What to produce: Exactly as written, reproduce all of the entries.

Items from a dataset
________

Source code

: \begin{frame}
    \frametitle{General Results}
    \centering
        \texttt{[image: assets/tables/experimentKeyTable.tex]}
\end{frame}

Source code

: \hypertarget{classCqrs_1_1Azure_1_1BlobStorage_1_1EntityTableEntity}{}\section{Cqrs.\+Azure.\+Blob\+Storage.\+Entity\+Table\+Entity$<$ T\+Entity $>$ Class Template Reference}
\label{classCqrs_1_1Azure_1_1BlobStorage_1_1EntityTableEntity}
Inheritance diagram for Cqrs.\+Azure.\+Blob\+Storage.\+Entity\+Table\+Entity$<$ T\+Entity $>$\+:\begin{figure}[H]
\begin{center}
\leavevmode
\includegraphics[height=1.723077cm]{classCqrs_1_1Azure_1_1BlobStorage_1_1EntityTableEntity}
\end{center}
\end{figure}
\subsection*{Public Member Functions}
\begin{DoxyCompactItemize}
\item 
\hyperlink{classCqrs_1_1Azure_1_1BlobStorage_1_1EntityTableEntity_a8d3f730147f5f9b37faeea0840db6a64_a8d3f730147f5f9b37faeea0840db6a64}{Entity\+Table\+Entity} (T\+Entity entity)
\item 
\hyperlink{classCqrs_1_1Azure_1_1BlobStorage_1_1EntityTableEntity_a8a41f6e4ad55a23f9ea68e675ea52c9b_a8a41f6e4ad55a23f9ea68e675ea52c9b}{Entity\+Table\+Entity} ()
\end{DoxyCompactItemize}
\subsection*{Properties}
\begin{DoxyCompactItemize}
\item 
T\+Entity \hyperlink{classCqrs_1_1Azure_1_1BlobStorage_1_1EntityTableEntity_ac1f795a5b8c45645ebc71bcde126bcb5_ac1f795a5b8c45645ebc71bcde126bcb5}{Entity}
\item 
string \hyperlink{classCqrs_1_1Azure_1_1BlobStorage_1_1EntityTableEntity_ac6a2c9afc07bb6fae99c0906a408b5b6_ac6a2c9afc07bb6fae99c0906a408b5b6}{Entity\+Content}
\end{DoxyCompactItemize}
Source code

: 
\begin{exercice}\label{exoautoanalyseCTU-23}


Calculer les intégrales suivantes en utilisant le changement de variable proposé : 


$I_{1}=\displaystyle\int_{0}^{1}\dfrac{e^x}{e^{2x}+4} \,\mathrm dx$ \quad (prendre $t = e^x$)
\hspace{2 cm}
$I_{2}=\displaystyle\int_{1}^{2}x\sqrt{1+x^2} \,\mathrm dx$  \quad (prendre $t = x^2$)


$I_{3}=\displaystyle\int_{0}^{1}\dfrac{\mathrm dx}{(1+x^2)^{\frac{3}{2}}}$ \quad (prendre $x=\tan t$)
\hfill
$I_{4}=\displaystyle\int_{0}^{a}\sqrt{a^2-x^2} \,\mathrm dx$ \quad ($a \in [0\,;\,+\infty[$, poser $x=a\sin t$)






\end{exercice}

________

Response for this exercise:
Source code

: \begin{frame}
    \frametitle{General Results}
    \centering
        \texttt{[image: assets/tables/experimentKeyTable.tex]}
\end{frame}

Source code

: \hypertarget{classCqrs_1_1Azure_1_1BlobStorage_1_1EntityTableEntity}{}\section{Cqrs.\+Azure.\+Blob\+Storage.\+Entity\+Table\+Entity$<$ T\+Entity $>$ Class Template Reference}
\label{classCqrs_1_1Azure_1_1BlobStorage_1_1EntityTableEntity}
Inheritance diagram for Cqrs.\+Azure.\+Blob\+Storage.\+Entity\+Table\+Entity$<$ T\+Entity $>$\+:\begin{figure}[H]
\begin{center}
\leavevmode
\includegraphics[height=1.723077cm]{classCqrs_1_1Azure_1_1BlobStorage_1_1EntityTableEntity}
\end{center}
\end{figure}
\subsection*{Public Member Functions}
\begin{DoxyCompactItemize}
\item 
\hyperlink{classCqrs_1_1Azure_1_1BlobStorage_1_1EntityTableEntity_a8d3f730147f5f9b37faeea0840db6a64_a8d3f730147f5f9b37faeea0840db6a64}{Entity\+Table\+Entity} (T\+Entity entity)
\item 
\hyperlink{classCqrs_1_1Azure_1_1BlobStorage_1_1EntityTableEntity_a8a41f6e4ad55a23f9ea68e675ea52c9b_a8a41f6e4ad55a23f9ea68e675ea52c9b}{Entity\+Table\+Entity} ()
\end{DoxyCompactItemize}
\subsection*{Properties}
\begin{DoxyCompactItemize}
\item 
T\+Entity \hyperlink{classCqrs_1_1Azure_1_1BlobStorage_1_1EntityTableEntity_ac1f795a5b8c45645ebc71bcde126bcb5_ac1f795a5b8c45645ebc71bcde126bcb5}{Entity}
\item 
string \hyperlink{classCqrs_1_1Azure_1_1BlobStorage_1_1EntityTableEntity_ac6a2c9afc07bb6fae99c0906a408b5b6_ac6a2c9afc07bb6fae99c0906a408b5b6}{Entity\+Content}
\end{DoxyCompactItemize}
Source code

: 
\begin{exercice}\label{exoautoanalyseCTU-23}


Calculer les intégrales suivantes en utilisant le changement de variable proposé : 


$I_{1}=\displaystyle\int_{0}^{1}\dfrac{e^x}{e^{2x}+4} \,\mathrm dx$ \quad (prendre $t = e^x$)
\hspace{2 cm}
$I_{2}=\displaystyle\int_{1}^{2}x\sqrt{1+x^2} \,\mathrm dx$  \quad (prendre $t = x^2$)


$I_{3}=\displaystyle\int_{0}^{1}\dfrac{\mathrm dx}{(1+x^2)^{\frac{3}{2}}}$ \quad (prendre $x=\tan t$)
\hfill
$I_{4}=\displaystyle\int_{0}^{a}\sqrt{a^2-x^2} \,\mathrm dx$ \quad ($a \in [0\,;\,+\infty[$, poser $x=a\sin t$)






\end{exercice}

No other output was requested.